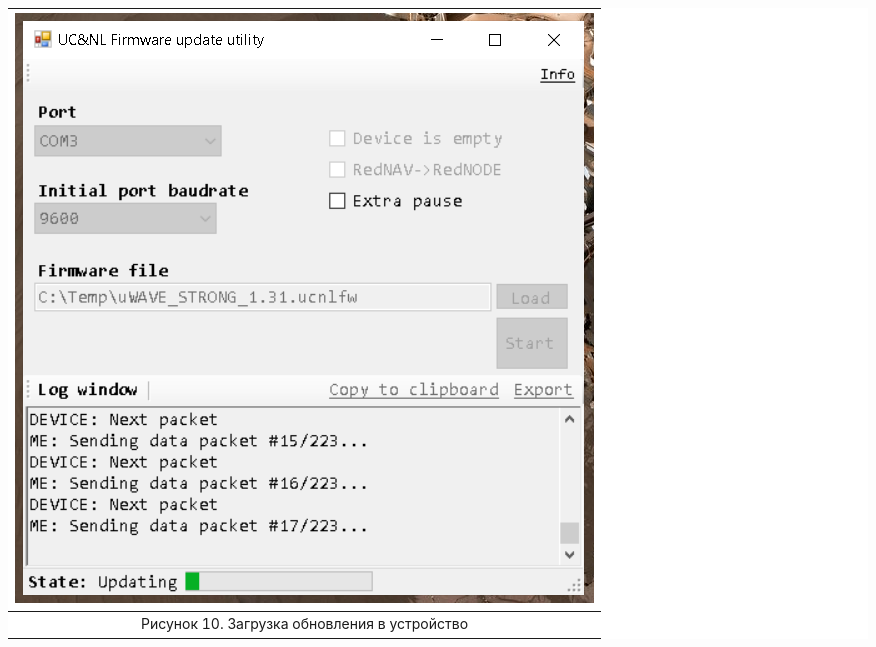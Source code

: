 | ![ucnl_fw_update3](/documentation/ucnl_fw_update3.png) |
| :---: |
| Рисунок 10. Загрузка обновления в устройство |
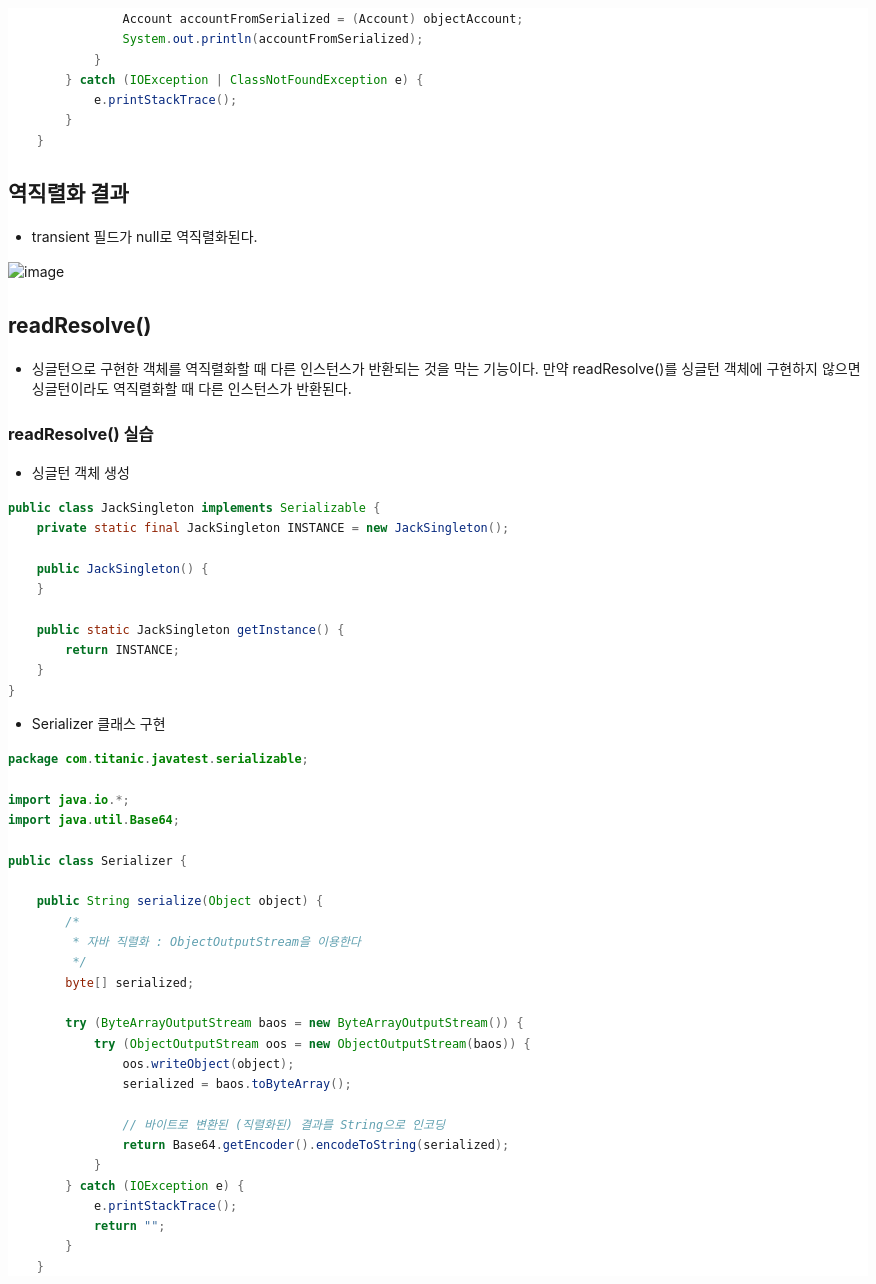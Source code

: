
 ```java
                Account accountFromSerialized = (Account) objectAccount;
                System.out.println(accountFromSerialized);
            }
        } catch (IOException | ClassNotFoundException e) {
            e.printStackTrace();
        }
    }
```

## 역직렬화 결과 
- transient 필드가 null로 역직렬화된다. 

![image](https://user-images.githubusercontent.com/55608425/93560291-c99e8b00-f9bc-11ea-8b45-80b5e367fd39.png)

## readResolve()
- 싱글턴으로 구현한 객체를 역직렬화할 때 다른 인스턴스가 반환되는 것을 막는 기능이다. 만약 readResolve()를 싱글턴 객체에 구현하지 않으면 싱글턴이라도 역직렬화할 때 다른 인스턴스가 반환된다. 

### readResolve() 실습
- 싱글턴 객체 생성 

```java
public class JackSingleton implements Serializable {
    private static final JackSingleton INSTANCE = new JackSingleton();

    public JackSingleton() {
    }
    
    public static JackSingleton getInstance() {
        return INSTANCE;
    }
}
```

- Serializer 클래스 구현 

```java
package com.titanic.javatest.serializable;

import java.io.*;
import java.util.Base64;

public class Serializer {

    public String serialize(Object object) {
        /*
         * 자바 직렬화 : ObjectOutputStream을 이용한다
         */
        byte[] serialized;

        try (ByteArrayOutputStream baos = new ByteArrayOutputStream()) {
            try (ObjectOutputStream oos = new ObjectOutputStream(baos)) {
                oos.writeObject(object);
                serialized = baos.toByteArray();

                // 바이트로 변환된 (직렬화된) 결과를 String으로 인코딩
                return Base64.getEncoder().encodeToString(serialized);
            }
        } catch (IOException e) {
            e.printStackTrace();
            return "";
        }
    }
```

---*---

* About this task *
In repeating the lines above, keep the wording exact and leave every picture out.

* Result *
Source code

: | ![ucnl_fw_update3](/documentation/ucnl_fw_update3.png) |
| :---: |
| Рисунок 10. Загрузка обновления в устройство |
Source code

:
 ```java
                Account accountFromSerialized = (Account) objectAccount;
                System.out.println(accountFromSerialized);
            }
        } catch (IOException | ClassNotFoundException e) {
            e.printStackTrace();
        }
    }
```

## 역직렬화 결과 
- transient 필드가 null로 역직렬화된다. 

![image](https://user-images.githubusercontent.com/55608425/93560291-c99e8b00-f9bc-11ea-8b45-80b5e367fd39.png)

## readResolve()
- 싱글턴으로 구현한 객체를 역직렬화할 때 다른 인스턴스가 반환되는 것을 막는 기능이다. 만약 readResolve()를 싱글턴 객체에 구현하지 않으면 싱글턴이라도 역직렬화할 때 다른 인스턴스가 반환된다. 

### readResolve() 실습
- 싱글턴 객체 생성 

```java
public class JackSingleton implements Serializable {
    private static final JackSingleton INSTANCE = new JackSingleton();

    public JackSingleton() {
    }
    
    public static JackSingleton getInstance() {
        return INSTANCE;
    }
}
```

- Serializer 클래스 구현 

```java
package com.titanic.javatest.serializable;

import java.io.*;
import java.util.Base64;

public class Serializer {

    public String serialize(Object object) {
        /*
         * 자바 직렬화 : ObjectOutputStream을 이용한다
         */
        byte[] serialized;

        try (ByteArrayOutputStream baos = new ByteArrayOutputStream()) {
            try (ObjectOutputStream oos = new ObjectOutputStream(baos)) {
                oos.writeObject(object);
                serialized = baos.toByteArray();

                // 바이트로 변환된 (직렬화된) 결과를 String으로 인코딩
                return Base64.getEncoder().encodeToString(serialized);
            }
        } catch (IOException e) {
            e.printStackTrace();
            return "";
        }
    }
```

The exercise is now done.